Earlier this week, we finally got pricing and release details on the Huawei Watch. It's priced a little higher than some of its competition, but does its high-end build make it worth the extra cash? Gizmag went hands-on with the wearable at IFA 2015 in Berlin.
If you look at the Huawei Watch's spec sheet, you'll notice that it's not doing much that its competitors aren't, with the same Snapdragon 400 chip and 512 GB RAM you'll find in numerous other Android Wear watches. That isn't what makes the Huawei Watch special. Instead it's about providing users with a premium, luxurious build, one that could be mistaken for a high-end traditional watch.

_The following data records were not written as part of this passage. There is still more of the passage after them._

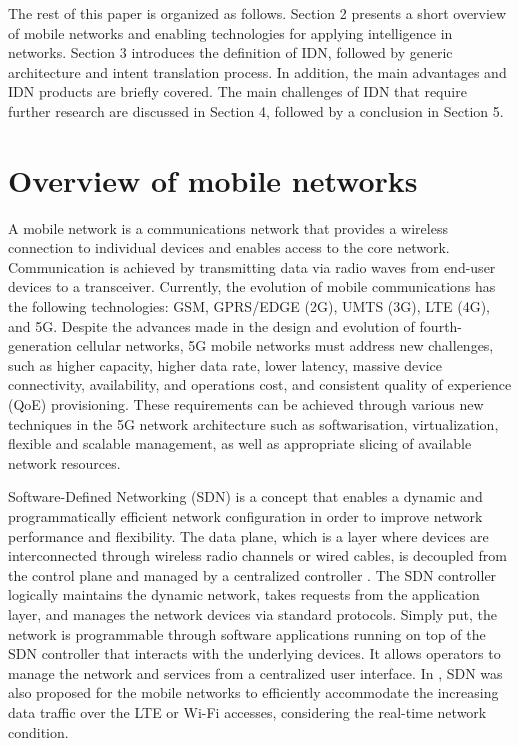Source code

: The rest of this paper is organized as follows. Section 2 presents a short overview of mobile networks and enabling technologies for applying intelligence in networks. Section 3 introduces the definition of IDN, followed by generic architecture and intent translation process. In addition, the main advantages and IDN products are briefly covered. The main challenges of IDN that require further research are discussed in Section 4, followed by a conclusion in Section 5.

\section{Overview of mobile networks}
\label{sec:Overview_of_mobile_networks}

A mobile network is a communications network that provides a wireless connection to individual devices and enables access to the core network. Communication is achieved by transmitting data via radio waves from end-user devices to a transceiver. Currently, the evolution of mobile communications has the following technologies: GSM, GPRS/EDGE (2G), UMTS (3G), LTE (4G), and 5G. Despite the advances made in the design and evolution of fourth-generation cellular networks, 5G mobile networks must address new challenges, such as higher capacity, higher data rate, lower latency, massive device connectivity, availability, and operations cost, and consistent quality of experience (QoE) provisioning. These requirements can be achieved through various new techniques in the 5G network architecture such as softwarisation, virtualization, flexible and scalable management, as well as appropriate slicing of available network resources. \cite{Demestichas2013}

Software-Defined Networking (SDN) is a concept that enables a dynamic and programmatically efficient network configuration in order to improve network performance and flexibility. The data plane, which is a layer where devices are interconnected through wireless radio channels or wired cables, is decoupled from the control plane and managed by a centralized controller \cite{Li2015}. The SDN controller logically maintains the dynamic network, takes requests from the application layer, and manages the network devices via standard protocols. Simply put, the network is programmable through software applications running on top of the SDN controller that interacts with the underlying devices. It allows operators to manage the network and services from a centralized user interface. In \cite{Amani2014}, SDN was also proposed for the mobile networks to efficiently accommodate the increasing data traffic over the LTE or Wi-Fi accesses, considering the real-time network condition.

We tried out both the silver and black steel cases, as well as steel and leather straps. We found the silver body to look notably higher-end than the darker case, which has subtle dial markings reminiscent of last year's LG G Watch R.

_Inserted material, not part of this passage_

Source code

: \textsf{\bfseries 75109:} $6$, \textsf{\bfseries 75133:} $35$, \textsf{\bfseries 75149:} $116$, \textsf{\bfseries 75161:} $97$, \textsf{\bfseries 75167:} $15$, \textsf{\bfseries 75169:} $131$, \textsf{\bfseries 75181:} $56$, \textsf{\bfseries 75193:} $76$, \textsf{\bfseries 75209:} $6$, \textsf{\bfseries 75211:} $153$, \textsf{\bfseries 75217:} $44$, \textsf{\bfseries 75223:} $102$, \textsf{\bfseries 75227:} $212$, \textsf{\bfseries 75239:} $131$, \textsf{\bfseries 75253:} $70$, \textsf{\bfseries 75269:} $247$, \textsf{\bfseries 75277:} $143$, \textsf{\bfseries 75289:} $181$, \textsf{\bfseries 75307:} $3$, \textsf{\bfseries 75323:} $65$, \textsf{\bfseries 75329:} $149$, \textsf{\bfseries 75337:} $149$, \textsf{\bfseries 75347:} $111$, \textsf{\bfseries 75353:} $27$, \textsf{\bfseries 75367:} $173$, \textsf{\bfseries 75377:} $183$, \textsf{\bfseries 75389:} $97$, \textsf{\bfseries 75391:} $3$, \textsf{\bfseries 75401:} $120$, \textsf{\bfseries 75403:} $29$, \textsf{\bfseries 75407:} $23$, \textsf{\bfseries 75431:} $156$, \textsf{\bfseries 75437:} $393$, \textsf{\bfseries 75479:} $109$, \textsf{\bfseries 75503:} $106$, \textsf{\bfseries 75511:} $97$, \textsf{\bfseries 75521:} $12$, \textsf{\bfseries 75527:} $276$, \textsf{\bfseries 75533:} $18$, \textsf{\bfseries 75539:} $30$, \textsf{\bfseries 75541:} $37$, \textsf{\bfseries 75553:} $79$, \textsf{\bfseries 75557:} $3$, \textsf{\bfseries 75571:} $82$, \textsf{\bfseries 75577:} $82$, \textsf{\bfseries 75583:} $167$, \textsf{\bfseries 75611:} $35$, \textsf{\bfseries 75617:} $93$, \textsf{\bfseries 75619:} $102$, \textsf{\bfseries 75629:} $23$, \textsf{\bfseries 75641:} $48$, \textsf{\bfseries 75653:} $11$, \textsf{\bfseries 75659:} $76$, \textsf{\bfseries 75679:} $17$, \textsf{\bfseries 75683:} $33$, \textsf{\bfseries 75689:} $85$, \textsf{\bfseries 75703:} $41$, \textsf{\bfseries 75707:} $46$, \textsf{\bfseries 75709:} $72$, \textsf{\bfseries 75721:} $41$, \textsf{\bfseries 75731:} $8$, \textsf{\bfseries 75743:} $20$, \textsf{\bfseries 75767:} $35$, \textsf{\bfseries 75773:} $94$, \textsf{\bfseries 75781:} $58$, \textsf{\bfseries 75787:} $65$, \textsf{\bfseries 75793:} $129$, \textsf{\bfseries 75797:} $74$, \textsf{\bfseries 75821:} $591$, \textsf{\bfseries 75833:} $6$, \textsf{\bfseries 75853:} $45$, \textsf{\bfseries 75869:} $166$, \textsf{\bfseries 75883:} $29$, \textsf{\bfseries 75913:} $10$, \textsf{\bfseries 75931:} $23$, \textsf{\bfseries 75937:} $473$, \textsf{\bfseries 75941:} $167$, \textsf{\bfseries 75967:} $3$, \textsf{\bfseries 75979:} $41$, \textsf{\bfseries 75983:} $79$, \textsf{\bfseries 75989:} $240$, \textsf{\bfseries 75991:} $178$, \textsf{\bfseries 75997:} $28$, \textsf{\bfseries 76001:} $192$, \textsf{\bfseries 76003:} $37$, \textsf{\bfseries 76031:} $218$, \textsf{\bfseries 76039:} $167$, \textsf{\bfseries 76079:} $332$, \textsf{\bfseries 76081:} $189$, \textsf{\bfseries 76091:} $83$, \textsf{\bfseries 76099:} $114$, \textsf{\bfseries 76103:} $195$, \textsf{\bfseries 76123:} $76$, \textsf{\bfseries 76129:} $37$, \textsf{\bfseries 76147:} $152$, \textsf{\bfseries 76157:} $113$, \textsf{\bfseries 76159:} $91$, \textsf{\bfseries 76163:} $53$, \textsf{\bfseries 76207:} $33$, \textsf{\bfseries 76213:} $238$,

Pairing leather or steel band with the silver case makes for a ridiculously good-looking wearable. Like the LG Watch Urbane, it has a fully round display and like the Moto 360 a minimal bezel with chamfered edges. Many smartwatch-makers have put an emphasis on fashion, but Huawei's is the most convincing of the bunch so far. If you're shopping for a damn good-looking smartwatch, all hail Huawei.
The leather band might just be the most luxurious feeling smartwatch strap we've tried so far, and the metal link band has more weight to it (in a good way) than Android Wear competitors like the Asus ZenWatch 2 and second generation Moto 360.

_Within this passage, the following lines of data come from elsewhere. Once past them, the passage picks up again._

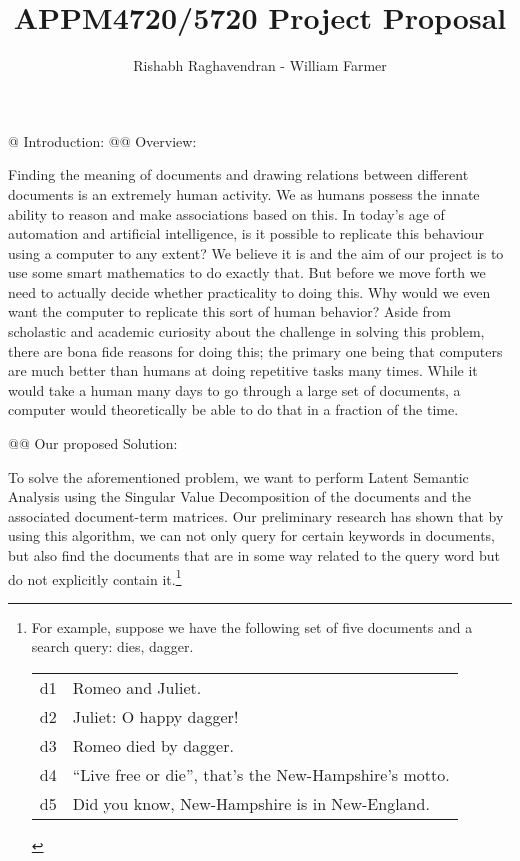 \documentclass[10pt]{article}
\title{APPM4720/5720 Project Proposal}
\author{Rishabh Raghavendran - William Farmer}
\begin{document}
\maketitle

\begin{easylist}[enumerate]
    @ Introduction:
    @@ Overview:

    Finding the meaning of documents and drawing relations between different
    documents is an extremely human activity. We as humans possess the innate
    ability to reason and make associations based on this. In today's age of
    automation and artificial intelligence, is it possible to replicate this
    behaviour using a computer to any extent? We believe it is and the aim of our
    project is to use some smart mathematics to do exactly that. But before we move
    forth we need to actually decide whether practicality to doing this. Why would
    we even want the computer to replicate this sort of human behavior?  Aside from
    scholastic and academic curiosity about the challenge in solving this problem,
    there are bona fide reasons for doing this; the primary one being that computers
    are much better than humans at doing repetitive tasks many times.  While it
    would take a human many days to go through a large set of documents, a computer
    would theoretically be able to do that in a fraction of the time. 

    @@ Our proposed Solution:

    To solve the aforementioned problem, we want to perform Latent Semantic
    Analysis using the Singular Value Decomposition of the documents and the
    associated document-term matrices. Our preliminary research has shown that
    by using this algorithm, we can not only query for certain keywords in
    documents, but also  find the documents that are in some way related  to the
    query word but do not explicitly contain it.\footnote{%
    For example, suppose we have the following set of five documents and a
    search query: dies, dagger.

    \begin{table}[H]
        \centering
        \begin{tabular}{ll}
            d1 & Romeo and Juliet. \\
            d2 & Juliet: O happy dagger! \\
            d3 & Romeo died by dagger. \\
            d4 & ``Live free or die'', that's the New-Hampshire's motto. \\
            d5 & Did you know, New-Hampshire is in New-England. \\
        \end{tabular}
    \end{table}
 
}
\end{easylist}
\end{document}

The band pictured above also has a deployment buckle, where the clasp is practically invisible when closed. It's something you'll routinely find on non-smart luxury timepieces, and adds an extra touch of class here.
One technical area where the wearable sits at the top of the Android Wear field is its display. The circular screen has a 400 x 400 resolution over 1.4-inches. That equates to a respectable 286 pixels per inch, making Google's wearable OS look sharper than ever. For some context, the Apple Watch's display comes out to roughly 326 PPI, while the new Gear S2's is 302 PPI, so Huawei's still trails a bit behind its biggest non-Android Wear rivals.
Given the higher price point of the watch (depending on configuration, it ships for between US$350 and $800), it won't be for everyone. But as long as you don't mind your wearable dollars going towards higher-end design and build quality, rather than extra functionality, the Huawei Watch delivers.